=== Source information ===
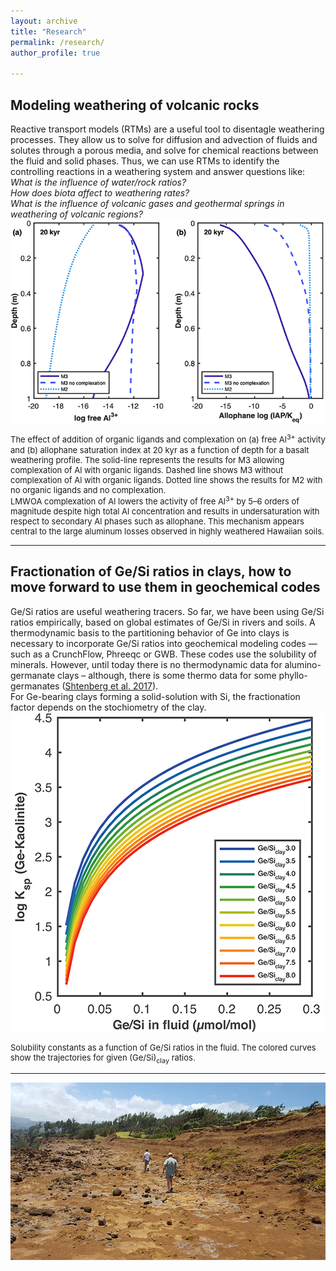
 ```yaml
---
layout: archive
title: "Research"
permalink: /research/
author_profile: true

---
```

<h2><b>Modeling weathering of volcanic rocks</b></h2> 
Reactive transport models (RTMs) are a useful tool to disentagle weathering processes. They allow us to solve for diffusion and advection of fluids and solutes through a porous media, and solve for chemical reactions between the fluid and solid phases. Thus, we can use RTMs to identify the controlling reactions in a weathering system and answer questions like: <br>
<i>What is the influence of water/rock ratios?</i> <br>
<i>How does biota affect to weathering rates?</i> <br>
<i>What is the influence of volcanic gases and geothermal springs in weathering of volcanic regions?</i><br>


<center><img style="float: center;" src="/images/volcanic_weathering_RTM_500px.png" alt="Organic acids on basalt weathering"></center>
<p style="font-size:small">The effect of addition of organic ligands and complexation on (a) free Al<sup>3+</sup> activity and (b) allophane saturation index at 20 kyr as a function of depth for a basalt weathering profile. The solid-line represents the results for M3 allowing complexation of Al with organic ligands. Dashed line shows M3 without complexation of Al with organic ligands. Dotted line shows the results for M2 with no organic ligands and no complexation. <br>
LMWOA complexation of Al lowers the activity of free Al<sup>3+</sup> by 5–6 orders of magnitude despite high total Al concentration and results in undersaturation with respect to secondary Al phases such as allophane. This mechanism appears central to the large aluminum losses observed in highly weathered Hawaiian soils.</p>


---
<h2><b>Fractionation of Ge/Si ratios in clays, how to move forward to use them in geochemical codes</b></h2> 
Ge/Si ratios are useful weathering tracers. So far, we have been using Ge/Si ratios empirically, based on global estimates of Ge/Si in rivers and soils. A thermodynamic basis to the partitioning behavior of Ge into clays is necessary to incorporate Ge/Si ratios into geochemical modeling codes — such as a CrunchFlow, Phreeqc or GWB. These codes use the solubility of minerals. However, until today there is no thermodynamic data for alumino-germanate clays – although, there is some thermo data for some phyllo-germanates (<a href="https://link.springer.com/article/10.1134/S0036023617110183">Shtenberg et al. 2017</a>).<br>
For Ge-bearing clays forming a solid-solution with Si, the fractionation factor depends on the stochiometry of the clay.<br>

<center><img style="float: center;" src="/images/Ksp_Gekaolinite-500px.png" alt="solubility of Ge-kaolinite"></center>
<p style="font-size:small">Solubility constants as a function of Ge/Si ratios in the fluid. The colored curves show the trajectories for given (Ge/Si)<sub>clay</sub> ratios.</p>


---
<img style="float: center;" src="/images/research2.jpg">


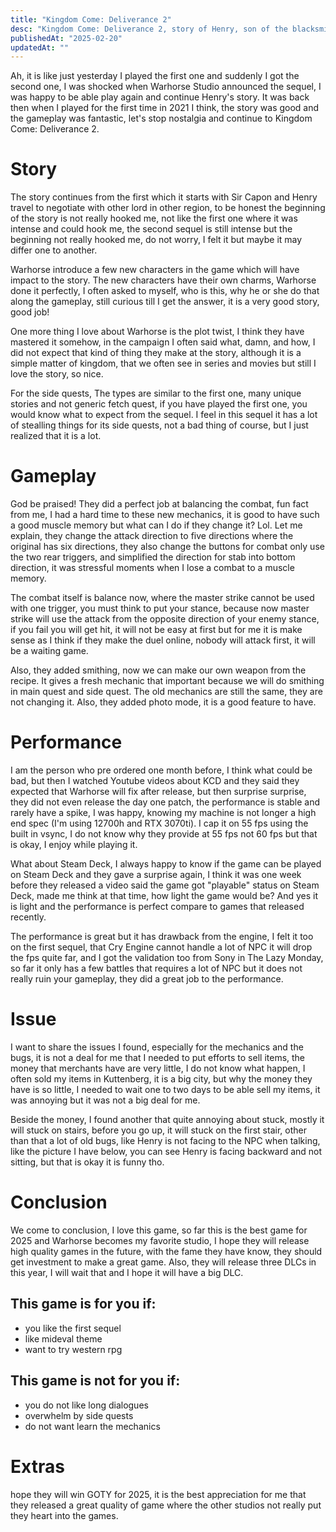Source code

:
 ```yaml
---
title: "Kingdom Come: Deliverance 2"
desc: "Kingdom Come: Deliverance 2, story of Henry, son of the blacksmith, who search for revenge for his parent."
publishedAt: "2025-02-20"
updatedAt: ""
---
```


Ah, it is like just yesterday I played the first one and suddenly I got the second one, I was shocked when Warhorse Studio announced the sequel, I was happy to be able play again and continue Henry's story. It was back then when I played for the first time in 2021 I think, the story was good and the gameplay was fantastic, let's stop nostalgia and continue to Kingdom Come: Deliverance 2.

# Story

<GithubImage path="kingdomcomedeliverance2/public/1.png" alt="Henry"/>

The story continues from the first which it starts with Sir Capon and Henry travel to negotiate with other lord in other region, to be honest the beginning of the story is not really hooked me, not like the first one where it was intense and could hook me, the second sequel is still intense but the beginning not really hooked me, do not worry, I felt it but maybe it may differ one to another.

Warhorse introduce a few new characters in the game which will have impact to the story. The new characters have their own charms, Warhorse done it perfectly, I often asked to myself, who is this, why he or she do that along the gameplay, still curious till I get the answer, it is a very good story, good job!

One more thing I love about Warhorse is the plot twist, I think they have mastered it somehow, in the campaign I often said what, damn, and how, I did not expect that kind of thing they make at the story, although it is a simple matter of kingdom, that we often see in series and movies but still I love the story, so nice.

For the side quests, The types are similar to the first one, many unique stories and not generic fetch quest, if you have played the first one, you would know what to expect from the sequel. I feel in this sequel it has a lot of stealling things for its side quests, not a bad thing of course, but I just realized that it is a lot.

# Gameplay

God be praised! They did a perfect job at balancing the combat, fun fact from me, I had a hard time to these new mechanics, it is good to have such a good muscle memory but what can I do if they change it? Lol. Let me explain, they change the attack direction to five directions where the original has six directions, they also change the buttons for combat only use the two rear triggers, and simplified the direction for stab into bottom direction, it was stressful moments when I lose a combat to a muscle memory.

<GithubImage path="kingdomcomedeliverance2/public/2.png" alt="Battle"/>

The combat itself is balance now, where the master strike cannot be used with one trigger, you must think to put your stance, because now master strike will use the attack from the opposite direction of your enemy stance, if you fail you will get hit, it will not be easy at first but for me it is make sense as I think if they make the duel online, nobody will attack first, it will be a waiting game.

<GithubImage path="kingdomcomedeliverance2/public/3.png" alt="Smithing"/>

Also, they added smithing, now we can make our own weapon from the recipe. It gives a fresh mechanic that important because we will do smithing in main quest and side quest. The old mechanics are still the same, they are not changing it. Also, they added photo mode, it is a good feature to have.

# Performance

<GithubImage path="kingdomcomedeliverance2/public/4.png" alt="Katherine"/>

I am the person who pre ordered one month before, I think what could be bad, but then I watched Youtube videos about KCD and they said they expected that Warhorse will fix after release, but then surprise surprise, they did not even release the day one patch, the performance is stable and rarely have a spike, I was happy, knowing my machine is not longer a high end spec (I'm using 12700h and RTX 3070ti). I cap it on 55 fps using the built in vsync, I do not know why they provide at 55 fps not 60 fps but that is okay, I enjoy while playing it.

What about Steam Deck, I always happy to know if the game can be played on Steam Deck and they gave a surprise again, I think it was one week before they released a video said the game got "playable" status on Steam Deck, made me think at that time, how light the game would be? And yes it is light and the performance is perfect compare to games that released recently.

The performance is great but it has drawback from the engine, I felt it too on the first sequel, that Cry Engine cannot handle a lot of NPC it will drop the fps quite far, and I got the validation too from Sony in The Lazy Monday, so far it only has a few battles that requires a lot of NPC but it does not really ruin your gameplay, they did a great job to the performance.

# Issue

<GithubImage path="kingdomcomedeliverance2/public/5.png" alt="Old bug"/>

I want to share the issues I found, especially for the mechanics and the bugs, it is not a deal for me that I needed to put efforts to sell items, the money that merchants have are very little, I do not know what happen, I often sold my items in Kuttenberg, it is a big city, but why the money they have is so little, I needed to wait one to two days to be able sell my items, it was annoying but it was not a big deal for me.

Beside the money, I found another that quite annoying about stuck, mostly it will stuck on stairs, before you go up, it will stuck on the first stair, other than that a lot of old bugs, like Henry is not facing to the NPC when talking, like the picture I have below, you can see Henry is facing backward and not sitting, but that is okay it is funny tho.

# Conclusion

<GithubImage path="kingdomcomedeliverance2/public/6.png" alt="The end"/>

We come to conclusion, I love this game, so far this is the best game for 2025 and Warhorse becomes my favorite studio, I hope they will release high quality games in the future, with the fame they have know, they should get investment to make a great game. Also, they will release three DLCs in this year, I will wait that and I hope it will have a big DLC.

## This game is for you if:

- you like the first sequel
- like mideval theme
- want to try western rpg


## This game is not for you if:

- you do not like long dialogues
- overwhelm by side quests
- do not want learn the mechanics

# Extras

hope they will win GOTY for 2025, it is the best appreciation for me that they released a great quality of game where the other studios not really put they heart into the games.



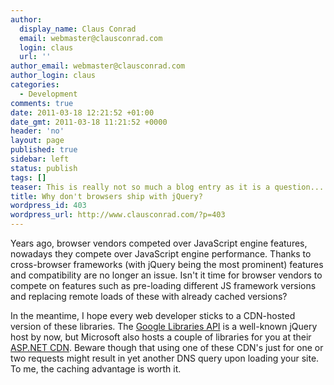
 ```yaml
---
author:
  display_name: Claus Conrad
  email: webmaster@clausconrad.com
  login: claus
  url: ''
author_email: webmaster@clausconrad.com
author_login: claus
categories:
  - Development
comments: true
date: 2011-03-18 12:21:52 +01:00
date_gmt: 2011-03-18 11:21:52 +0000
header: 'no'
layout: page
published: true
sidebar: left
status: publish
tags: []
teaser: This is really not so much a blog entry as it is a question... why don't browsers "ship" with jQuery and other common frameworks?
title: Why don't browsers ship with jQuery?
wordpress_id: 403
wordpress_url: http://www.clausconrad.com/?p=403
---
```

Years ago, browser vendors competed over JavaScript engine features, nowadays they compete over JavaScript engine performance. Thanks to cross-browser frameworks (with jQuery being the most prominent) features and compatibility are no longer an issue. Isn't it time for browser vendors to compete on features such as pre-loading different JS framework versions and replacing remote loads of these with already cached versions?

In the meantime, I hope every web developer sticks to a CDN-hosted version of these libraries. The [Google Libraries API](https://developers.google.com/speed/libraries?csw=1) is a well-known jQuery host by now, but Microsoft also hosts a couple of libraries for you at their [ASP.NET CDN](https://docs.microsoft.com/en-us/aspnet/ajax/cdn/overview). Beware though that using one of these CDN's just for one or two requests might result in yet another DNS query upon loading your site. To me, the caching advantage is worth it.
===
Find the count of lines in the data above where the string "status" occurs. Provide that number alone.

**Solution:** 2